O, Stop and Tell Me, Red Man,"
by W. W. Phelps, #224 in the "Songs of Zion".
O stop and tell me, Red Man,
Who are ye? why you roam?
And how you get your living?
Have you no God;—no home?
With stature straight and portly,
And decked in native pride,
With feathers, paints and broaches,
He willingly replied:—
I once was pleasant Ephraim,
When Jacob for me prayed,
But oh! how blessings vanish,
When man from God has strayed!
Before you nation knew us,
Some thousand moons ago,
Our fathers fell in darkness,
And wandered to and fro.
And long they've lived by hunting,
Instead of work and arts,
And so our race has dwindled
To idle Indian hearts.
Yet hope within us lingers,
As if the Spirit spoke:—
He'll come for your redemption,
And break your Gentile yoke:
And all your captive brothers,
From every clime shall come,
And quit their savage customs,
To live with God at home.
Then joy will fill our bosoms,
And blessings crown our days,
To live in pure religion,
And sing our Maker's praise.
After the first verse she stopped, but the Indians, who had stopped eating to listen, seemed intensely interested, and demanded more. The women were looking at her in open astonishment. When she had sung the entire four verses of the hymn, the Indians, to the utter astonishment and relief of the women, quietly arose and filed silently out of the door and out of the gate.
"Why, Sister King, " the women exclaimed as they gathered around her, "We didn't know you knew the Indian language. " Matilda King couldn't imagine what they meant, and quickly told them she didn't. "But you sang the entire song in their own language, they said excitedly. " They understood every work of it." And so she had God's spirit directing her, sung so that the Indians understood, and it went straight to their hearts, and they left the frightened women to go back to their camp to ponder the words of the song they had heard.
Thomas Rice King was an elder in the church and filled two missions to England. Four of his five sons filled missions.
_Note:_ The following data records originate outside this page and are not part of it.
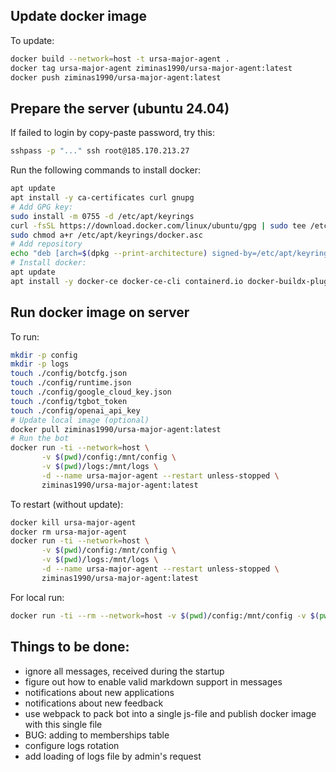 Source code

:## Update docker image

To update:
```bash
docker build --network=host -t ursa-major-agent .
docker tag ursa-major-agent ziminas1990/ursa-major-agent:latest
docker push ziminas1990/ursa-major-agent:latest
```

## Prepare the server (ubuntu 24.04)
If failed to login by copy-paste password, try this:
```bash
sshpass -p "..." ssh root@185.170.213.27
```

Run the following commands to install docker:
```bash
apt update
apt install -y ca-certificates curl gnupg
# Add GPG key:
sudo install -m 0755 -d /etc/apt/keyrings
curl -fsSL https://download.docker.com/linux/ubuntu/gpg | sudo tee /etc/apt/keyrings/docker.asc > /dev/null
sudo chmod a+r /etc/apt/keyrings/docker.asc
# Add repository
echo "deb [arch=$(dpkg --print-architecture) signed-by=/etc/apt/keyrings/docker.asc] https://download.docker.com/linux/ubuntu $(lsb_release -cs) stable" | sudo tee /etc/apt/sources.list.d/docker.list > /dev/null
# Install docker:
apt update
apt install -y docker-ce docker-ce-cli containerd.io docker-buildx-plugin docker-compose-plugin
```


## Run docker image on server

To run:
```bash
mkdir -p config
mkdir -p logs
touch ./config/botcfg.json
touch ./config/runtime.json
touch ./config/google_cloud_key.json
touch ./config/tgbot_token
touch ./config/openai_api_key
# Update local image (optional)
docker pull ziminas1990/ursa-major-agent:latest
# Run the bot
docker run -ti --network=host \
       -v $(pwd)/config:/mnt/config \
       -v $(pwd)/logs:/mnt/logs \
       -d --name ursa-major-agent --restart unless-stopped \
       ziminas1990/ursa-major-agent:latest
```

To restart (without update):
```bash
docker kill ursa-major-agent
docker rm ursa-major-agent
docker run -ti --network=host \
       -v $(pwd)/config:/mnt/config \
       -v $(pwd)/logs:/mnt/logs \
       -d --name ursa-major-agent --restart unless-stopped \
       ziminas1990/ursa-major-agent:latest
```

For local run:
```bash
docker run -ti --rm --network=host -v $(pwd)/config:/mnt/config -v $(pwd)/logs:/mnt/logs --name ursa-major-agent ursa-major-agent:latest
```

## Things to be done:
* ignore all messages, received during the startup
* figure out how to enable valid markdown support in messages
* notifications about new applications
* notifications about new feedback
* use webpack to pack bot into a single js-file and publish docker image with this single file
* BUG: adding to memberships table
* configure logs rotation
* add loading of logs file by admin's request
His eldest son, William, spent twelve years in the Hawaiian Islands. Later he helped colonize and establish the Skull Valley Colony in Utah.
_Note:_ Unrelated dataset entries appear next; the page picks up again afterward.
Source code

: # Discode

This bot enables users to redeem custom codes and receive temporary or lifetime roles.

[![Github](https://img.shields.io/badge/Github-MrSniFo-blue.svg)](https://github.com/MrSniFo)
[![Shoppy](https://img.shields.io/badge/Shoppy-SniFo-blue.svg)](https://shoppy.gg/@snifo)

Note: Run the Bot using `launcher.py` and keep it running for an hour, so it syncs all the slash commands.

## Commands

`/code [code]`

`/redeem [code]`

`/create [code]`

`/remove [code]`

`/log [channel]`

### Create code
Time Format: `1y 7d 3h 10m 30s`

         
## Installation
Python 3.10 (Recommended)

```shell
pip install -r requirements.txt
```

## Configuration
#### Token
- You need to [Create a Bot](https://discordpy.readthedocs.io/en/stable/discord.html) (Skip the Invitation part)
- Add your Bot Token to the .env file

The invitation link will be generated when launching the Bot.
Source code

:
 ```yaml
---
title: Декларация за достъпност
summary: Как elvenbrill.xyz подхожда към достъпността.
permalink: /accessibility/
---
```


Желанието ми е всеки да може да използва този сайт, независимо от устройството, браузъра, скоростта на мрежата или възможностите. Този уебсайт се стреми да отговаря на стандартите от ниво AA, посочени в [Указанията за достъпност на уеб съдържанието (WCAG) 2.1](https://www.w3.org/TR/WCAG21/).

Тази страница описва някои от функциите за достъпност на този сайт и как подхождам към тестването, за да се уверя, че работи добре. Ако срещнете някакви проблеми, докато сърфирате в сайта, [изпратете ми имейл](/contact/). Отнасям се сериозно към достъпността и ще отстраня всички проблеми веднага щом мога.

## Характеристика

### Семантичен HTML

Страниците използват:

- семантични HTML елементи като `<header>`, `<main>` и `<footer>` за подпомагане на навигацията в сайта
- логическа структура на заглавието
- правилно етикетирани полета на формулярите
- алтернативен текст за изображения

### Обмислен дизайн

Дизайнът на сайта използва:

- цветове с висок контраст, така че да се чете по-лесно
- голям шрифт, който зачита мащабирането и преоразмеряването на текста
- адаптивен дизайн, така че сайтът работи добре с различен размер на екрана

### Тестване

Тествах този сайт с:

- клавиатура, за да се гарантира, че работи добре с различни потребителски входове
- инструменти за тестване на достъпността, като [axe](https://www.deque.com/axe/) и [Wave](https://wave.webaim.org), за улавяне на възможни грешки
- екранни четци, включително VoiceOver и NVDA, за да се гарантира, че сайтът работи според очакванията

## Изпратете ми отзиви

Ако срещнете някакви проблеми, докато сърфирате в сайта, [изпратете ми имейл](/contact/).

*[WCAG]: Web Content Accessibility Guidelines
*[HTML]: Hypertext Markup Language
His second son, Culbert King, after filling a mission became Bishop of Kanosh, where he did a wonderful work among the Indians. May 28, 1887, he baptized eighty-five Indians of the Kanosh Tribe.
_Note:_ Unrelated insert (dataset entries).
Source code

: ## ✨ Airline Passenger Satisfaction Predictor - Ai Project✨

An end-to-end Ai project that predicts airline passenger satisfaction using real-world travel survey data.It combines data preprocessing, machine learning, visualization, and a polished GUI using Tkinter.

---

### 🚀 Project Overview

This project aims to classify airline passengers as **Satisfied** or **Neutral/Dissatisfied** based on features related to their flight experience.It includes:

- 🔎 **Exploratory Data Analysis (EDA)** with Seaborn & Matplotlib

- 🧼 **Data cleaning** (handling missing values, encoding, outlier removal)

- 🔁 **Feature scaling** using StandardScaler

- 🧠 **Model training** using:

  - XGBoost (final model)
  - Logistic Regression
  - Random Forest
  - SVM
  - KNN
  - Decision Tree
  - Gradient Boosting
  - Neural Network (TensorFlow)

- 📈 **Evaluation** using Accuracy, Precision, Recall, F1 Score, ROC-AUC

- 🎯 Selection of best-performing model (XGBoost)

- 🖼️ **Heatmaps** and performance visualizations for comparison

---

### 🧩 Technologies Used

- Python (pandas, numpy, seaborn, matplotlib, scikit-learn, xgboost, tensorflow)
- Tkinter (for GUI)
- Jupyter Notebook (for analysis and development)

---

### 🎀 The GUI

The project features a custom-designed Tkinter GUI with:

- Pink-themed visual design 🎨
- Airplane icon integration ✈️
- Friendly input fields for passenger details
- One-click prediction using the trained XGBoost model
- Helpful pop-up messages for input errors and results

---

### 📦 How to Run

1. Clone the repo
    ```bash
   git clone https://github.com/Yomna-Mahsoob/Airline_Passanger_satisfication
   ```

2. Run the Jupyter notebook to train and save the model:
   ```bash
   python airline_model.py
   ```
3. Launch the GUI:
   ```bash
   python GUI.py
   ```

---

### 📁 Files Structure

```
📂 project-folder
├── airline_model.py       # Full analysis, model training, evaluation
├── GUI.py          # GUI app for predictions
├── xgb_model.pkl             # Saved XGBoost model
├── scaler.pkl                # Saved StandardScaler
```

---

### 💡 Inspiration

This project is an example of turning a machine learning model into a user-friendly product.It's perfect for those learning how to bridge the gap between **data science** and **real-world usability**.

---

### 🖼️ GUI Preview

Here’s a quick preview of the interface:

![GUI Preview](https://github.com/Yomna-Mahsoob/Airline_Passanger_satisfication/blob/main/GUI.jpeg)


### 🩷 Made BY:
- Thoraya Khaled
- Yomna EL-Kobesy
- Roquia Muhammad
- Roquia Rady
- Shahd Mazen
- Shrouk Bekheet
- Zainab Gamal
In 1877, Thomas Rice King and his sons were sent by President Brigham Young to establish the United Order in Piute County. The town was called Kingston. Thomas Rice King was President, Joel White, Vice-President, and John Wilcox, Secretary. It is the testimony of all who lived in this order, that it was the happiest time in their lives. Everything was established for their convenience. Houses were all built alike. There was a large vegetable garden, with an expert gardener. The dairy was in Grass Valley, thirteen miles away, where grass and food were plentiful. John King (Robison) was overseer of the dairy. They had sheep, and woolen mills were built, where they spun and wove their own cloth, blankets, yarn, etc. The old mill still stands, as does the Gristmill where their flour, corn meal, bran and shorts were made. Thomas Rice King made a success of whatever he undertook and a great friend to the Indians. He was loved by all and everyone mourned his passing, February 5, 1879. He was buried in the Kingston Cemetery. When Matilda, his wife, died February 19, 1894, at Kingston, Thomas Rice's body was taken up and they both were interred February 21, 1894, Coyote, Utah, now known as Antimony.